There are a variety of conditions that are known to lead to the damage of the kidneys that causes nephrotic syndrome. Hepatitis infections, malaria and HIV are among the major infective causes of glomeruli damage.

Diabetes is a major cause of kidney damage and nephrotic syndrome. When blood sugar is not controlled properly, the kidneys must work too hard and are damaged. Diabetes is responsible for damage to multiple organs in the body.

In addition to diabetes, there are other medical conditions and syndromes known to cause nephrotic syndrome. Those with lupus often develop the condition – as do people with amyloidosis. Children with minimal change disease have a high rate of nephrotic syndrome development.

In addition to these causes, there are medications that are known to damage the kidneys. Non-steroidal anti-inflammatory drugs taken for long periods or at a high dosage are known to damage kidneys. Some antibiotics taken at a high dosage will damage the kidneys as well.

How is Nephrotic Syndrome Treated?

The main goal of treatment is to delay damages to the kidney and to prevent complications that may arise.  Relieving the symptoms is also part of the treatment program. The disorder that brought about nephrotic syndrome much be acknowledged and addressed.

Some of the treatments that may be used include drugs to suppress the immune system like corticosteroids, treat the high cholesterol that lead to problems, and making sure the blood pressure is no higher than 130/80 mm Hg.  In the latter case, ACE inhibitors, are used most often.  Diets low in salt and protein may also be suggested and vitamin D supplements have also been suggested by doctors.  Blood thinners will help prevent blood clots.

Nephrotic Syndrome Prevention

One way to help prevent damage to the kidneys and nephrotic syndrome is to keep the kidneys in the healthiest state possible. The best way to do this is to drink plenty of water each day. Doctors recommend drinking at least six to eight glasses of water each day.

Diet is also important in keeping kidneys at their best. A diet low in sodium puts less strain on the kidneys’ filtration system. A diet low in cholesterol aids with kidney function.

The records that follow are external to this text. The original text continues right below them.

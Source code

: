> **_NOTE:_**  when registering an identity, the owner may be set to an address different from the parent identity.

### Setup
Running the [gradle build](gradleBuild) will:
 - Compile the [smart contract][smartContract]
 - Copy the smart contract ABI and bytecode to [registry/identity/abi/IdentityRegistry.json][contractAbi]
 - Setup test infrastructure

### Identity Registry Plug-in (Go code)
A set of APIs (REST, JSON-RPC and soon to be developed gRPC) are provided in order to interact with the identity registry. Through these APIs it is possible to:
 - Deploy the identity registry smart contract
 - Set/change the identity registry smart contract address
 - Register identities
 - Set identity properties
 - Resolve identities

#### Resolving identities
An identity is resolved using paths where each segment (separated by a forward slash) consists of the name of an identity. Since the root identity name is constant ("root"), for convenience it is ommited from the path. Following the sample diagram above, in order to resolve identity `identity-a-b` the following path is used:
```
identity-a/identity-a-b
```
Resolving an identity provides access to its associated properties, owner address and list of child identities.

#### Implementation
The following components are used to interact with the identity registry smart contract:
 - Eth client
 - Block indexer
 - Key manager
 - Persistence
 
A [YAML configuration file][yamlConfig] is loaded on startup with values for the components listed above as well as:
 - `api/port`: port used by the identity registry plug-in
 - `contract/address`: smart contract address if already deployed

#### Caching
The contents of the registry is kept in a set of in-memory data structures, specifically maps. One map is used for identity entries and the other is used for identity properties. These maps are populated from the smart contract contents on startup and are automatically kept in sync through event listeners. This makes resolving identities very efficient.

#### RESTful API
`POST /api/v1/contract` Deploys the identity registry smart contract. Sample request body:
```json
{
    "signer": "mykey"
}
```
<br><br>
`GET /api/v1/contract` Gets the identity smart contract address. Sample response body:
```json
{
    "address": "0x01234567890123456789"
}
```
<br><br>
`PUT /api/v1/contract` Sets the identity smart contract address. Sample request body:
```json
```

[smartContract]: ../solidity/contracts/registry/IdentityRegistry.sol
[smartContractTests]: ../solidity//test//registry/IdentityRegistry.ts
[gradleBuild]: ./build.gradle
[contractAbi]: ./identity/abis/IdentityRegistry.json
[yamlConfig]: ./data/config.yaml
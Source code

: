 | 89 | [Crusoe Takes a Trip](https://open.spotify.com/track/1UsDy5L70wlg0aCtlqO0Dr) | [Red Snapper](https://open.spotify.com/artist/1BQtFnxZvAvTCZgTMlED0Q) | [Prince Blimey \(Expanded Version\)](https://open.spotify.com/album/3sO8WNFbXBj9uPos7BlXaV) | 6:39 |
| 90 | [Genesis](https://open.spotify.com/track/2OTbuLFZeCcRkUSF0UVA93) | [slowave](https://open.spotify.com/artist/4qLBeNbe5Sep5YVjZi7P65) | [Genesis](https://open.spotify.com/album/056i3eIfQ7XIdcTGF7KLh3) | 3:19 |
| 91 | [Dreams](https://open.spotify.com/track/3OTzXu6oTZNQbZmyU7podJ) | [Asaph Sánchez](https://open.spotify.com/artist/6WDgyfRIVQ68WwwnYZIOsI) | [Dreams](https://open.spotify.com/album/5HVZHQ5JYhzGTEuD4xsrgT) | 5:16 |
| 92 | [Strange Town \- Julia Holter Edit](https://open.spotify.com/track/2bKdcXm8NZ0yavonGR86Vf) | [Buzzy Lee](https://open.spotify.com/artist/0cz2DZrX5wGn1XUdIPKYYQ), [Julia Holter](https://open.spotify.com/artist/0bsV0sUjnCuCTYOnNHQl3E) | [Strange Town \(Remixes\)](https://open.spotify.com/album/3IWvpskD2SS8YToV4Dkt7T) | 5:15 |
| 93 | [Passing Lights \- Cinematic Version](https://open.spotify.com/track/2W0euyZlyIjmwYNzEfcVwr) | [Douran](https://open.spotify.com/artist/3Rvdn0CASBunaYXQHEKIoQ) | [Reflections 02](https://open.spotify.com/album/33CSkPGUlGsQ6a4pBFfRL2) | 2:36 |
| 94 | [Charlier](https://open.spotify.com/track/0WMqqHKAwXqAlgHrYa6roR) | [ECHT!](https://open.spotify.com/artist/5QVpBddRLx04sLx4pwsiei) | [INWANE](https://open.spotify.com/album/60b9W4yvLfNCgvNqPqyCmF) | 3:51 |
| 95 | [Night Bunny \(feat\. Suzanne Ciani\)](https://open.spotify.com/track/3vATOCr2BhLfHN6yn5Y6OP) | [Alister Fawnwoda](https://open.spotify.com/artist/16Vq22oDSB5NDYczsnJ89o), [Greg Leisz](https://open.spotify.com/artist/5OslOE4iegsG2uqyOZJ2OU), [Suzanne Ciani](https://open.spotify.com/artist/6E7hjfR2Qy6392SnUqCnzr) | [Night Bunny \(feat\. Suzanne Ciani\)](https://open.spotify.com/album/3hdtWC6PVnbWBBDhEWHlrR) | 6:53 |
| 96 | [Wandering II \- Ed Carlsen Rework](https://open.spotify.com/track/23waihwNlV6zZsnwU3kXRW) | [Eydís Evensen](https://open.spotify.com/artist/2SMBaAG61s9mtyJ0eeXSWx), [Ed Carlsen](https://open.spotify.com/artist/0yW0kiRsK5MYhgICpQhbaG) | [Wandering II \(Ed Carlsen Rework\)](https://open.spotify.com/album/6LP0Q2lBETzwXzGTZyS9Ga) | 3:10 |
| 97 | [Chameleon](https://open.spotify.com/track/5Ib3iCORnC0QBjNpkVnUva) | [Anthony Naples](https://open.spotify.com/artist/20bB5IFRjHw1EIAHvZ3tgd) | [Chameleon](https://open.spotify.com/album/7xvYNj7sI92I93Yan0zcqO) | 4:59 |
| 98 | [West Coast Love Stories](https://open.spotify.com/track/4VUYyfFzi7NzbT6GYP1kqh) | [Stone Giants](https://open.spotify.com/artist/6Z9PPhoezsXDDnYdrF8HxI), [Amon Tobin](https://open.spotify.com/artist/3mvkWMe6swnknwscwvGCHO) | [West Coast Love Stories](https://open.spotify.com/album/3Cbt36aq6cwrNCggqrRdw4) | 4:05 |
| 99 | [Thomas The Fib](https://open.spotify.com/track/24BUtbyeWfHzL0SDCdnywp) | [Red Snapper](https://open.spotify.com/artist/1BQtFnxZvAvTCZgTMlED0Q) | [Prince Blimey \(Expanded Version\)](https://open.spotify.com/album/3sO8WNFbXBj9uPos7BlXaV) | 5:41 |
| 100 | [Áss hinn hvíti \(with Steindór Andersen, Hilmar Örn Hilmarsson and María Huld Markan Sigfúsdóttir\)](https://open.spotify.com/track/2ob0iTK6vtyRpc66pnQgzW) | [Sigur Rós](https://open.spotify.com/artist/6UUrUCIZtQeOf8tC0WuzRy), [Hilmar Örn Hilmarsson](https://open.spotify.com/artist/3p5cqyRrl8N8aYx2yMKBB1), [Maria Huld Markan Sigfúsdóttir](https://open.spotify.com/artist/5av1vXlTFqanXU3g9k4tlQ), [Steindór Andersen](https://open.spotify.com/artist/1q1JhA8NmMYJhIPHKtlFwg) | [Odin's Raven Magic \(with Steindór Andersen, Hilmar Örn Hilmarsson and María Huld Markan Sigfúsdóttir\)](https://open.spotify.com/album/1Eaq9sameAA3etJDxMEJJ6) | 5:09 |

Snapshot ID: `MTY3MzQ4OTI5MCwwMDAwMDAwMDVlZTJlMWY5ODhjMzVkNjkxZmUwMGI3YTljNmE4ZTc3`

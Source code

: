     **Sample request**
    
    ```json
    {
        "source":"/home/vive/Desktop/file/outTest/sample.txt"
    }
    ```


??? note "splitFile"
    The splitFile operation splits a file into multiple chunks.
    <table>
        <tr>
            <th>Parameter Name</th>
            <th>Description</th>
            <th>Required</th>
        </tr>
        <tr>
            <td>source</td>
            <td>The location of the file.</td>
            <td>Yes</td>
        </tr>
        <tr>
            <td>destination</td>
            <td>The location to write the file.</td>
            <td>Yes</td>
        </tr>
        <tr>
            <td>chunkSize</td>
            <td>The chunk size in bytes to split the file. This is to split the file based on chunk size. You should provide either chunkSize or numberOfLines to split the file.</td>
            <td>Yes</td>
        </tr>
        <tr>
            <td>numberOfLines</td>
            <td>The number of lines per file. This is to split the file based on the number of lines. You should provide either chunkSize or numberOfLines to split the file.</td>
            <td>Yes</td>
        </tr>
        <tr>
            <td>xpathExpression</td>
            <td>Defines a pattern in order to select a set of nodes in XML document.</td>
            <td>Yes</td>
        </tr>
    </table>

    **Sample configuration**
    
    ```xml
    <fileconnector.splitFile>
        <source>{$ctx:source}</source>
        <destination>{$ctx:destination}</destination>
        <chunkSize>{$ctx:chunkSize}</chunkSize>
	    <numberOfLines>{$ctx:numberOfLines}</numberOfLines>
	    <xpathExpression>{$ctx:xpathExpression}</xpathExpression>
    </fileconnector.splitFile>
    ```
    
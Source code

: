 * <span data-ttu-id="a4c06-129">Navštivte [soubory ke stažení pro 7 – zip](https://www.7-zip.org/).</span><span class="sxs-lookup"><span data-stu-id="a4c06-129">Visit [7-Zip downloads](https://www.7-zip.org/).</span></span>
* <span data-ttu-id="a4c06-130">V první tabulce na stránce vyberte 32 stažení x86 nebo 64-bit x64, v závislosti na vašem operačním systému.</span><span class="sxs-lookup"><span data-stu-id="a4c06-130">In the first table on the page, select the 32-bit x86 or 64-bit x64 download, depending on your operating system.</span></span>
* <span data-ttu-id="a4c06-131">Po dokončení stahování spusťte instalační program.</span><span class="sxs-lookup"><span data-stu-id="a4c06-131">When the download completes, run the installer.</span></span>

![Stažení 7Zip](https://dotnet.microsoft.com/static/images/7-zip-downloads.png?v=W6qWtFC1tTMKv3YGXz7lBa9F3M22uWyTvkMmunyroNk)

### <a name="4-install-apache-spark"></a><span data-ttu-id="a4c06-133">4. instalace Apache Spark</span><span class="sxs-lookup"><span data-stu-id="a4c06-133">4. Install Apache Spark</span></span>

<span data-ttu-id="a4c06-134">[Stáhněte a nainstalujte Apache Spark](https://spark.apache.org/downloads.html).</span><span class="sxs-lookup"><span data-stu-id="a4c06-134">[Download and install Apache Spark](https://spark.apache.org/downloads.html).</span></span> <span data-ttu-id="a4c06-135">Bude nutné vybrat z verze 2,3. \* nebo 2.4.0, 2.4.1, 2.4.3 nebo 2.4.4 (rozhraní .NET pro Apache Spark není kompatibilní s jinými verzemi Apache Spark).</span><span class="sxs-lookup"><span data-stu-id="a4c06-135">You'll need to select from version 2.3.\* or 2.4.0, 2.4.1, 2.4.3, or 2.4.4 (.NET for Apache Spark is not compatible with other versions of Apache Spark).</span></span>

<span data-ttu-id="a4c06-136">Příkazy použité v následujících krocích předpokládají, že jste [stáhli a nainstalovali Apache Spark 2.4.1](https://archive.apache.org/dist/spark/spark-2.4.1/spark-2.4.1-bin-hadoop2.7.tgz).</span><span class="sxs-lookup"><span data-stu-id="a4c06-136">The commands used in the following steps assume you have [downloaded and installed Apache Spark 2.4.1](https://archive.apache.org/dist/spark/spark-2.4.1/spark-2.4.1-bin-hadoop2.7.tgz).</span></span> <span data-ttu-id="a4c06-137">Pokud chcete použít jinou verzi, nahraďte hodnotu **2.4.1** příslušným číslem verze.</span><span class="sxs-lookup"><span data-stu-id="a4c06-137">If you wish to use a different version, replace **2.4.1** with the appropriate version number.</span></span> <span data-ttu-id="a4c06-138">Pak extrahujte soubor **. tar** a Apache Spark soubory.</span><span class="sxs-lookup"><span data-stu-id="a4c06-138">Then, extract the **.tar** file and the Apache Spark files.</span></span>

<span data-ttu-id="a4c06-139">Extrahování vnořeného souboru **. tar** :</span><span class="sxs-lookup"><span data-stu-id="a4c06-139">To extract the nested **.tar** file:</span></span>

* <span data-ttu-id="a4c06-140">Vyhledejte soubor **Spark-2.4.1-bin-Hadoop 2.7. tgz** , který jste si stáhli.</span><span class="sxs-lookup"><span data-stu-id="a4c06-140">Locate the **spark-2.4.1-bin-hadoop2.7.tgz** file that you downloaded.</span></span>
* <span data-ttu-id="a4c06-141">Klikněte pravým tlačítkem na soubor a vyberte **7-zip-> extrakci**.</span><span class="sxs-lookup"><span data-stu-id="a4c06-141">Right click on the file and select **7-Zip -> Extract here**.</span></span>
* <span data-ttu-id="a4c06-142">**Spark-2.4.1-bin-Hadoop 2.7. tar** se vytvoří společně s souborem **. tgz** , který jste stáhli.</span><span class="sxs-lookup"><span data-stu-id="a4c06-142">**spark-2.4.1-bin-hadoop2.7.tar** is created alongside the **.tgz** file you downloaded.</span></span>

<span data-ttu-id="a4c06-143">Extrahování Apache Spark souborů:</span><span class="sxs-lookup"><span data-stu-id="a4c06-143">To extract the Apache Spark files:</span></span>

Kidneys may be damaged by high blood pressure, so it is important to keep one’s blood pressure within a normal range. Cutting back on sodium and exercising will help to keep blood pressure low.

Diabetes is a major factor in nephrotic syndrome development. Keeping one’s blood sugar level in the normal range is very important. Always follow the doctor’s treatment plan to keep blood sugar in check.